Reti vs, banche tradizionali

Reti vs, banche tradizionali, un confronto impietoso ai tempi del Covid

di Nicola Ronchetti

La pandemia ha piegato in due il nostro paese e tutto il mondo,
pochissimi settori sono usciti indenni dalla prima ondata, ancora meno
saranno quelli che usciranno sani e salvi dalla seconda ondata. Le reti
dei consulenti finanziari sono riuscite non solo a passare indenni da
questo tsunami ma addirittura ne sono uscite rafforzate. I motivi sono
sostanzialmente tre.

Il primo motivo attiene all’elevato livello di digitalizzazione
raggiunto delle reti. L’essenza stessa del lavoro del consulente
finanziario è la sua capacità di operare “fuori sede” ovverosia senza la
necessità di appoggiarsi ad un ufficio o a una filiale. Venti anni fa
questo era vissuto come un limite, oggi si è rivelato un vantaggio
competitivo. Le reti hanno iniziato per prime a investire in piattaforme
di remote banking, dotando i propri consulenti finanziari di strumenti
all’avanguardia in grado di operare in mobilità.

Alcune reti sono poi native digitali e la trasformazione digitale
l’hanno cavalcata, in alcuni casi anche innescata, certamente non
l’hanno subita come alcune banche che sono state travolte dagli eventi.
Gli investimenti nel digitale, per avere successo, presuppongono poi di
essere innestati e piantati su un terreno fertile. Le reti, molto più
giovani della media delle banche, non hanno dovuto perdere tempo ed
energia per dissodare substrati geologici accumulati negli anni, come le
loro “sorelle” più anziane.

Il secondo motivo per cui le reti stanno reagendo in modo positivo alla
pandemia è legato a una catena di comando più snella rispetto a realtà
più complesse come quasi tutte le banche. Ci sono solo pochi grandi
istituti che, grazie a un modello federativo, stanno affrontando la
pandemia superando a pieni voti tutti gli ostacoli grazie a
un’organizzazione delle deleghe diffusa e mirata al massimo
dell’efficienza. Si tratta però di eccezioni.

Nel caso delle reti, invece questa è la regola: una catena di comando
snella dove le figure apicali sono poche e con deleghe chiare, a
contatto con i consulenti finanziari, è questo è un indubbio vantaggio
competitivo.

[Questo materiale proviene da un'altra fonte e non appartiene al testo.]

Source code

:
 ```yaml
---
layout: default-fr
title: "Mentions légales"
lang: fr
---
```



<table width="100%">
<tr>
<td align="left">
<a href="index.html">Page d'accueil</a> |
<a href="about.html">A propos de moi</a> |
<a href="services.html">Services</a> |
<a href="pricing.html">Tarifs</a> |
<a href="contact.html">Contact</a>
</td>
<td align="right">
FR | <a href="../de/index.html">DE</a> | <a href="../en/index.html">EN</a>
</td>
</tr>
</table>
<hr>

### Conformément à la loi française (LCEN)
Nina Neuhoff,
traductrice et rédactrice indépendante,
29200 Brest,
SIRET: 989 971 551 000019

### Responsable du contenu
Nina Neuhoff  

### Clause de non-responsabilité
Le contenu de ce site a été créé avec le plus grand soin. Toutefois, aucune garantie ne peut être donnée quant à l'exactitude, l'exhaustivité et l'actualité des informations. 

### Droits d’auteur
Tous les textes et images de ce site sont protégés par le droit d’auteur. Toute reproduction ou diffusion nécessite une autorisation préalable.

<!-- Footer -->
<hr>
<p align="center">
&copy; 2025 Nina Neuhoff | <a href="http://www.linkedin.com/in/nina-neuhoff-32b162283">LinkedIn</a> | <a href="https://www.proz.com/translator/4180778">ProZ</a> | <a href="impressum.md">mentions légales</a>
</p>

Le reti dei consulenti finanziari sono un po’ come i
gladiatori di Massimo Decimo Meridio nell’atto in cui il Gladiatore e i
suoi affrontano tigri e pretoriani nel Colosseo: in grado di serrare i
ranghi e mettersi in formazione per resistere meglio al nemico, nel
nostro caso al virus.

Il terzo motivo per cui le resti si stanno dimostrando più resilienti
delle banche /e in generale di qualsiasi altro settore) sta nella figura
stessa del consulente finanziario e nella sua essenza.

Una figura in grado di riassumere in sé le migliori caratteristiche di
un imprenditore, di un professionista e di un manager motivato che crede
nella sua azienda. Dell’imprenditore ha la capacità di reagire agli
eventi avversi e di essere proattivo perché sa che tutto dipende da lui
e che la fine del mese è un giorno come altri e non il giorno di paga.

Del professionista il consulente finanziario ha la lucidità di analisi,
il desiderio di tenersi costantemente aggiornato, di investire sulla
propria formazione e sulla continua crescita professionale; ma un altro
suo tratto distintivo è anche la capacità di ascolto, dote oggi sempre
meno diffusa. Del manager di un’azienda, il consulente finanziario ha il
senso di appartenenza alla squadra, l’orgoglio della maglia e la fiducia
nel management che la guida.

I frutti del combinato disposto di queste capacità si è visto durante il
primo lockdown: a una settimana dall’emergenza il 56% dei clienti era
stato contattato dal suo cf, contro il 14% dei clienti seguiti da una
banca generalista. A tre settimane dall’inizio del lockdown i clienti
soddisfatti del proprio cf erano il 71% rispetto al 37% dei clienti di
una media banca generalista. Questi sono fatti, non parole.